U.S. Lotteries Expect Players To Want More Convenience After Crisis

The COVID-19 pandemic is going to usher in some changes to the way people want to play the lottery, according to a panel of experts.

The lottery industry is a controversial one in the U.S., with the lotteries saying that they provide revenue for social services. Critics have long called the lottery a regressive tax on poor Americans. It’s a pernicious debate that will never end, and for better or worse, lotteries are here to stay.

At any rate, the lottery industry says it’s hurting amid the COVID-19 pandemic. Not hurting like the scores of Americans who are dying, losing their jobs or homes, going hungry, and so on, but hurting in a business sense. Of course, the industry isn’t asking for sympathy, but it’s already thinking ahead about how to adapt after the pandemic.

On Wednesday, a panel at the SBC Digital Summit met to discuss what’s ahead for lotteries.

Online play is the future

The minority of states with online lottery games have experienced a noticeable uptick during stay-at-home orders across the country. Pennsylvania, for example, saw a roughly 30% increase right off the bat when people started social distancing. Michigan is another state with a growing online lottery.

“I think the recovery from this pandemic is going to force a digital transformation in our industry a whole lot quicker than we would have seen it come” otherwise, Barry Pack, CEO of the Oregon Lottery, said on the panel.

Pack added that relying on brick-and-mortar sales is not the best model for the next couple of years.

Maryland Lottery CEO Gordon Medenica echoed that sentiment. Medenica said that selling lottery tickets on the internet is “no more dangerous” from a responsible gaming perspective.

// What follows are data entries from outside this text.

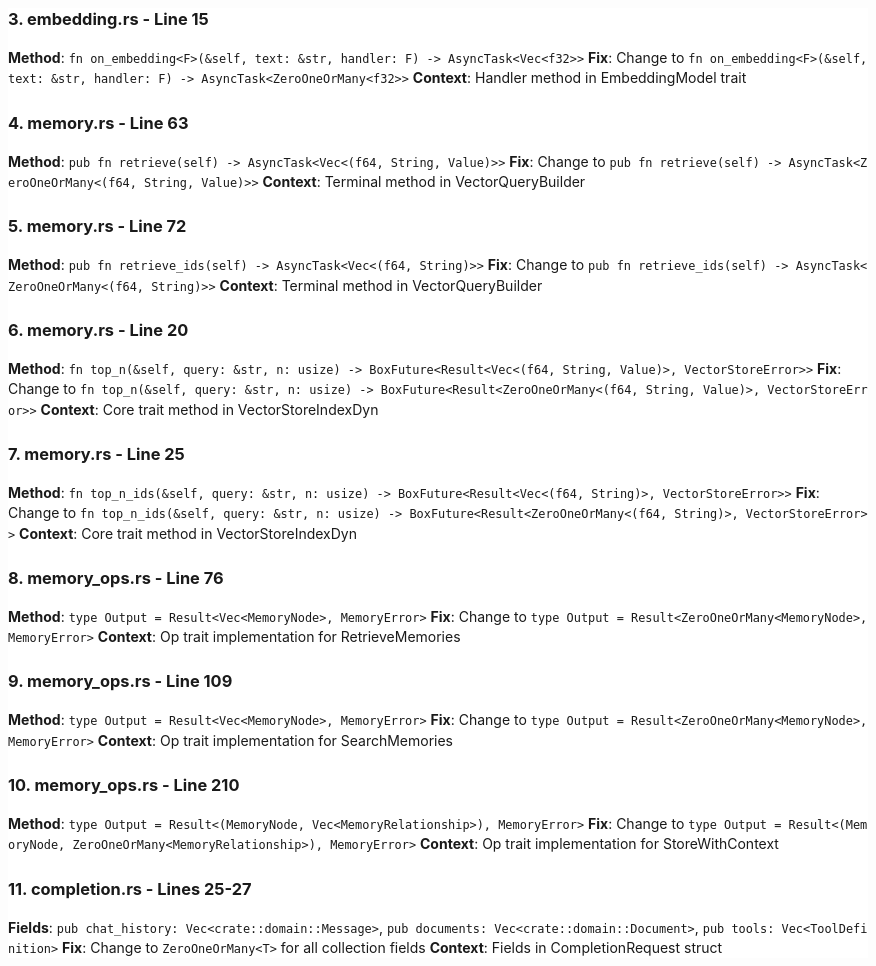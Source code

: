 ### 3. embedding.rs - Line 15
**Method**: `fn on_embedding<F>(&self, text: &str, handler: F) -> AsyncTask<Vec<f32>>`
**Fix**: Change to `fn on_embedding<F>(&self, text: &str, handler: F) -> AsyncTask<ZeroOneOrMany<f32>>`
**Context**: Handler method in EmbeddingModel trait

### 4. memory.rs - Line 63
**Method**: `pub fn retrieve(self) -> AsyncTask<Vec<(f64, String, Value)>>`
**Fix**: Change to `pub fn retrieve(self) -> AsyncTask<ZeroOneOrMany<(f64, String, Value)>>`
**Context**: Terminal method in VectorQueryBuilder

### 5. memory.rs - Line 72
**Method**: `pub fn retrieve_ids(self) -> AsyncTask<Vec<(f64, String)>>`
**Fix**: Change to `pub fn retrieve_ids(self) -> AsyncTask<ZeroOneOrMany<(f64, String)>>`
**Context**: Terminal method in VectorQueryBuilder

### 6. memory.rs - Line 20
**Method**: `fn top_n(&self, query: &str, n: usize) -> BoxFuture<Result<Vec<(f64, String, Value)>, VectorStoreError>>`
**Fix**: Change to `fn top_n(&self, query: &str, n: usize) -> BoxFuture<Result<ZeroOneOrMany<(f64, String, Value)>, VectorStoreError>>`
**Context**: Core trait method in VectorStoreIndexDyn

### 7. memory.rs - Line 25
**Method**: `fn top_n_ids(&self, query: &str, n: usize) -> BoxFuture<Result<Vec<(f64, String)>, VectorStoreError>>`
**Fix**: Change to `fn top_n_ids(&self, query: &str, n: usize) -> BoxFuture<Result<ZeroOneOrMany<(f64, String)>, VectorStoreError>>`
**Context**: Core trait method in VectorStoreIndexDyn

### 8. memory_ops.rs - Line 76
**Method**: `type Output = Result<Vec<MemoryNode>, MemoryError>`
**Fix**: Change to `type Output = Result<ZeroOneOrMany<MemoryNode>, MemoryError>`
**Context**: Op trait implementation for RetrieveMemories

### 9. memory_ops.rs - Line 109
**Method**: `type Output = Result<Vec<MemoryNode>, MemoryError>`
**Fix**: Change to `type Output = Result<ZeroOneOrMany<MemoryNode>, MemoryError>`
**Context**: Op trait implementation for SearchMemories

### 10. memory_ops.rs - Line 210
**Method**: `type Output = Result<(MemoryNode, Vec<MemoryRelationship>), MemoryError>`
**Fix**: Change to `type Output = Result<(MemoryNode, ZeroOneOrMany<MemoryRelationship>), MemoryError>`
**Context**: Op trait implementation for StoreWithContext

### 11. completion.rs - Lines 25-27
**Fields**: `pub chat_history: Vec<crate::domain::Message>`, `pub documents: Vec<crate::domain::Document>`, `pub tools: Vec<ToolDefinition>`
**Fix**: Change to `ZeroOneOrMany<T>` for all collection fields
**Context**: Fields in CompletionRequest struct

“I think we will see a dramatic change,” Medenica said. “We also need to recognize it’s just another channel” for revenue.

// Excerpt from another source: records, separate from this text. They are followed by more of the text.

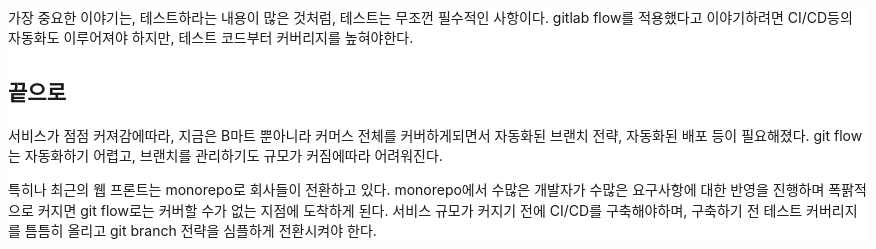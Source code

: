 가장 중요한 이야기는, 테스트하라는 내용이 많은 것처럼, 테스트는 무조껀 필수적인 사항이다. gitlab flow를 적용했다고 이야기하려면 CI/CD등의 자동화도 이루어져야 하지만, 테스트 코드부터 커버리지를 높혀야한다.

## 끝으로

서비스가 점점 커져감에따라, 지금은 B마트 뿐아니라 커머스 전체를 커버하게되면서 자동화된 브랜치 전략, 자동화된 배포 등이 필요해졌다.
git flow는 자동화하기 어렵고, 브랜치를 관리하기도 규모가 커짐에따라 어려워진다.

특히나 최근의 웹 프론트는 monorepo로 회사들이 전환하고 있다. monorepo에서 수많은 개발자가 수많은 요구사항에 대한 반영을 진행하며 폭팕적으로 커지면 git flow로는 커버할 수가 없는 지점에 도착하게 된다.
서비스 규모가 커지기 전에 CI/CD를 구축해야하며, 구축하기 전 테스트 커버리지를 틈틈히 올리고 git branch 전략을 심플하게 전환시켜야 한다.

He added that online play doesn’t cannibalize revenue from brick-and-mortar retailers, and that a “change in attitude” about online play is coming at the state level.

More than 40 states have a lottery but just six have online play.

Advertising pause

Right now, however, the industry is being cautious.

As economic cruelty sweeps a hyper-unequal America, lotteries don’t want to appear insensitive to the suffering. Thus, state lotteries have pulled back on advertising their products, according to the panel.

“When we go back into paid advertising is an open question,” Medenica said.

According to Pack, “Most lotteries have suspended their advertising for fear of appearing tone deaf.”

Going forward, however, “we really have to be listening to the voice of our customer,” Pack said. “A lot of people aren’t going to go back to the prior [consumer]  behavior.” Pack cited delivery services for groceries that are becoming much more common these days.

“I think we are going to have to be very careful to meet their expectations,” Pack said. “Ways to increase our digital offerings … is going to be important. People are going to expect to be able to buy their Powerball tickets like they buy their groceries.”

As mentioned, the lotteries also make the argument that they can better monitor problem gambling behavior via the internet than through traditional retailers. It’s an argument that the casino industry has long used to push for regulation of online casino gambling.

Six states have legalized some form of online casino gambling, but more could be looking at legalization in the months and years ahead.

Changes, concerns during pandemic

Earlier this month, the D.C.-based advocacy group Stop Predatory Gambling called on all state lotteries to halt their operations as the country grapples with the economic crisis. SPG penned a letter to state governors seeking the action.

The SBC Digital Summit panel didn’t discuss that letter on Wednesday.

Many lotteries have closed their respective claims centers amid the pandemic, but the games have continued. SPG argued that when people are hurting financially, gambling — in this case, the lottery — shouldn’t be used as a way to escape the suffering.

The lottery is a huge business in the U.S.

According to Pew Research, U.S. lotteries had $91.3 billion in sales during fiscal year 2019. From that amount, about $25 billion went to state and local governments “for services such as education, infrastructure, health care, pensions, conservation, and elderly assistance.” Players received back $52.8 billion in the form of prizes. The remainder was used for administration and compensating retailers.

One thing the lotteries have done to help players right now is extend the time period under which they can claim their winnings before the ticket expires, according to Medenica. He said that the lotteries don’t want players to lose their winnings under those circumstances during a pandemic.